● **Your objective**
What is needed is an exact copy of every record.

▼

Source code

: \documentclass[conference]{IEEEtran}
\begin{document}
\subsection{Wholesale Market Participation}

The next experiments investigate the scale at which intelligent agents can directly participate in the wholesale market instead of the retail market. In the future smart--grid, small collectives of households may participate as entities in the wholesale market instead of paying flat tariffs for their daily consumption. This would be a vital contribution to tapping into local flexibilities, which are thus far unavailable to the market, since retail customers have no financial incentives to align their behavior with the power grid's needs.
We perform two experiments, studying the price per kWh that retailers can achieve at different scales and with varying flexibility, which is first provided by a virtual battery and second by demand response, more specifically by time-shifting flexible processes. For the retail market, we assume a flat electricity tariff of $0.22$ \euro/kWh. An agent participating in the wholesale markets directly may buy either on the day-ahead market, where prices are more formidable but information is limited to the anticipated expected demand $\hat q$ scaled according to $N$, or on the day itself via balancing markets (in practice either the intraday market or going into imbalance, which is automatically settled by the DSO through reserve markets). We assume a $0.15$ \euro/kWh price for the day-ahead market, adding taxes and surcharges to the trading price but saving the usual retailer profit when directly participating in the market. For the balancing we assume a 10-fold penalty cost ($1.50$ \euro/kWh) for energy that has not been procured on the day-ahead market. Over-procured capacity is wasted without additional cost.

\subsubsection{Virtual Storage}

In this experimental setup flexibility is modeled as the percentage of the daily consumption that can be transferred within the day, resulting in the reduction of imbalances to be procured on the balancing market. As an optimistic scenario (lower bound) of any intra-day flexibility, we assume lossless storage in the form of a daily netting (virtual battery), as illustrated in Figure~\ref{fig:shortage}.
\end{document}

▲

● **Answer section**
Source code

: \documentclass[conference]{IEEEtran}
\begin{document}
\subsection{Wholesale Market Participation}

The next experiments investigate the scale at which intelligent agents can directly participate in the wholesale market instead of the retail market. In the future smart--grid, small collectives of households may participate as entities in the wholesale market instead of paying flat tariffs for their daily consumption. This would be a vital contribution to tapping into local flexibilities, which are thus far unavailable to the market, since retail customers have no financial incentives to align their behavior with the power grid's needs.
We perform two experiments, studying the price per kWh that retailers can achieve at different scales and with varying flexibility, which is first provided by a virtual battery and second by demand response, more specifically by time-shifting flexible processes. For the retail market, we assume a flat electricity tariff of $0.22$ \euro/kWh. An agent participating in the wholesale markets directly may buy either on the day-ahead market, where prices are more formidable but information is limited to the anticipated expected demand $\hat q$ scaled according to $N$, or on the day itself via balancing markets (in practice either the intraday market or going into imbalance, which is automatically settled by the DSO through reserve markets). We assume a $0.15$ \euro/kWh price for the day-ahead market, adding taxes and surcharges to the trading price but saving the usual retailer profit when directly participating in the market. For the balancing we assume a 10-fold penalty cost ($1.50$ \euro/kWh) for energy that has not been procured on the day-ahead market. Over-procured capacity is wasted without additional cost.

\subsubsection{Virtual Storage}

In this experimental setup flexibility is modeled as the percentage of the daily consumption that can be transferred within the day, resulting in the reduction of imbalances to be procured on the balancing market. As an optimistic scenario (lower bound) of any intra-day flexibility, we assume lossless storage in the form of a daily netting (virtual battery), as illustrated in Figure~\ref{fig:shortage}.
\end{document}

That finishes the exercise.